◆ EXERCISE BRIEF
Transcribe the records below exactly.

◆ DATA
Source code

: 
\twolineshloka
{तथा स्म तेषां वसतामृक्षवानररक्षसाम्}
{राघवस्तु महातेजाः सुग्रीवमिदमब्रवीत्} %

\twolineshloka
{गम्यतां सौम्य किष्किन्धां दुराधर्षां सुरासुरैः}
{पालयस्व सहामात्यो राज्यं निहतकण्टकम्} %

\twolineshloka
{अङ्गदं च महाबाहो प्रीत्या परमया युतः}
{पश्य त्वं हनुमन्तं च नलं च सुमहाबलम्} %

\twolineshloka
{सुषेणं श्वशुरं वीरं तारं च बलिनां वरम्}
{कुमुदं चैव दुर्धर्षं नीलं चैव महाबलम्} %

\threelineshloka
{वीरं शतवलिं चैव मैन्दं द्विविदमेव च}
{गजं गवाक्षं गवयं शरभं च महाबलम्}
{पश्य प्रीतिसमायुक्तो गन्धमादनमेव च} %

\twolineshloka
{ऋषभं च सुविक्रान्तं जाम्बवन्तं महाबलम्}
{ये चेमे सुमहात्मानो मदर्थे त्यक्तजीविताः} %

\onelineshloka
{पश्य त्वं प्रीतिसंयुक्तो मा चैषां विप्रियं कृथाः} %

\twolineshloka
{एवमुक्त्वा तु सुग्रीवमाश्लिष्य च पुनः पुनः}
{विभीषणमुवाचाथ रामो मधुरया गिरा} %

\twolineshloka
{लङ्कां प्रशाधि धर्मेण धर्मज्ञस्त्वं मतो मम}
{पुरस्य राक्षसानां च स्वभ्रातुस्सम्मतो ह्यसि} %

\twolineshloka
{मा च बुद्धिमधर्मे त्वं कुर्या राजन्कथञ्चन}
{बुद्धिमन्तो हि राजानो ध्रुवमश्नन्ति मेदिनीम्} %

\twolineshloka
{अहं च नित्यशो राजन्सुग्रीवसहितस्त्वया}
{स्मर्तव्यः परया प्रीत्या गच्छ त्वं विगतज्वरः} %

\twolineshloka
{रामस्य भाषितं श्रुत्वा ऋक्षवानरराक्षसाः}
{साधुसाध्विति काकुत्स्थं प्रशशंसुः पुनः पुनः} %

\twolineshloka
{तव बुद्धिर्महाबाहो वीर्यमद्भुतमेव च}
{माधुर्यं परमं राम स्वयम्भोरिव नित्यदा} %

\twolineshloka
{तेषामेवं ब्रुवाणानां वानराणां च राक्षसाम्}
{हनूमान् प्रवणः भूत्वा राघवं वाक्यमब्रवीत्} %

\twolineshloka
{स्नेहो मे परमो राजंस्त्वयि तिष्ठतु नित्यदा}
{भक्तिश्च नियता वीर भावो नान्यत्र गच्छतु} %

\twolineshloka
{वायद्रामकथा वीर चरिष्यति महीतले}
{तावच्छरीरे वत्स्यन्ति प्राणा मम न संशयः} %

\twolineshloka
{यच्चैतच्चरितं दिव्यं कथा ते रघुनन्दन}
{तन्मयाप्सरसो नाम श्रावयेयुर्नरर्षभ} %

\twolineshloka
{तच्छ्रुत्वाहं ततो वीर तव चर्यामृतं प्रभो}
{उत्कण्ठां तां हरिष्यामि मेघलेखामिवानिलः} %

◆ REPLY TO THE TASK
Source code

: 
\twolineshloka
{तथा स्म तेषां वसतामृक्षवानररक्षसाम्}
{राघवस्तु महातेजाः सुग्रीवमिदमब्रवीत्} %

\twolineshloka
{गम्यतां सौम्य किष्किन्धां दुराधर्षां सुरासुरैः}
{पालयस्व सहामात्यो राज्यं निहतकण्टकम्} %

\twolineshloka
{अङ्गदं च महाबाहो प्रीत्या परमया युतः}
{पश्य त्वं हनुमन्तं च नलं च सुमहाबलम्} %

\twolineshloka
{सुषेणं श्वशुरं वीरं तारं च बलिनां वरम्}
{कुमुदं चैव दुर्धर्षं नीलं चैव महाबलम्} %

\threelineshloka
{वीरं शतवलिं चैव मैन्दं द्विविदमेव च}
{गजं गवाक्षं गवयं शरभं च महाबलम्}
{पश्य प्रीतिसमायुक्तो गन्धमादनमेव च} %

\twolineshloka
{ऋषभं च सुविक्रान्तं जाम्बवन्तं महाबलम्}
{ये चेमे सुमहात्मानो मदर्थे त्यक्तजीविताः} %

\onelineshloka
{पश्य त्वं प्रीतिसंयुक्तो मा चैषां विप्रियं कृथाः} %

\twolineshloka
{एवमुक्त्वा तु सुग्रीवमाश्लिष्य च पुनः पुनः}
{विभीषणमुवाचाथ रामो मधुरया गिरा} %

\twolineshloka
{लङ्कां प्रशाधि धर्मेण धर्मज्ञस्त्वं मतो मम}
{पुरस्य राक्षसानां च स्वभ्रातुस्सम्मतो ह्यसि} %

\twolineshloka
{मा च बुद्धिमधर्मे त्वं कुर्या राजन्कथञ्चन}
{बुद्धिमन्तो हि राजानो ध्रुवमश्नन्ति मेदिनीम्} %

\twolineshloka
{अहं च नित्यशो राजन्सुग्रीवसहितस्त्वया}
{स्मर्तव्यः परया प्रीत्या गच्छ त्वं विगतज्वरः} %

\twolineshloka
{रामस्य भाषितं श्रुत्वा ऋक्षवानरराक्षसाः}
{साधुसाध्विति काकुत्स्थं प्रशशंसुः पुनः पुनः} %

\twolineshloka
{तव बुद्धिर्महाबाहो वीर्यमद्भुतमेव च}
{माधुर्यं परमं राम स्वयम्भोरिव नित्यदा} %

\twolineshloka
{तेषामेवं ब्रुवाणानां वानराणां च राक्षसाम्}
{हनूमान् प्रवणः भूत्वा राघवं वाक्यमब्रवीत्} %

\twolineshloka
{स्नेहो मे परमो राजंस्त्वयि तिष्ठतु नित्यदा}
{भक्तिश्च नियता वीर भावो नान्यत्र गच्छतु} %

\twolineshloka
{वायद्रामकथा वीर चरिष्यति महीतले}
{तावच्छरीरे वत्स्यन्ति प्राणा मम न संशयः} %

\twolineshloka
{यच्चैतच्चरितं दिव्यं कथा ते रघुनन्दन}
{तन्मयाप्सरसो नाम श्रावयेयुर्नरर्षभ} %

\twolineshloka
{तच्छ्रुत्वाहं ततो वीर तव चर्यामृतं प्रभो}
{उत्कण्ठां तां हरिष्यामि मेघलेखामिवानिलः} %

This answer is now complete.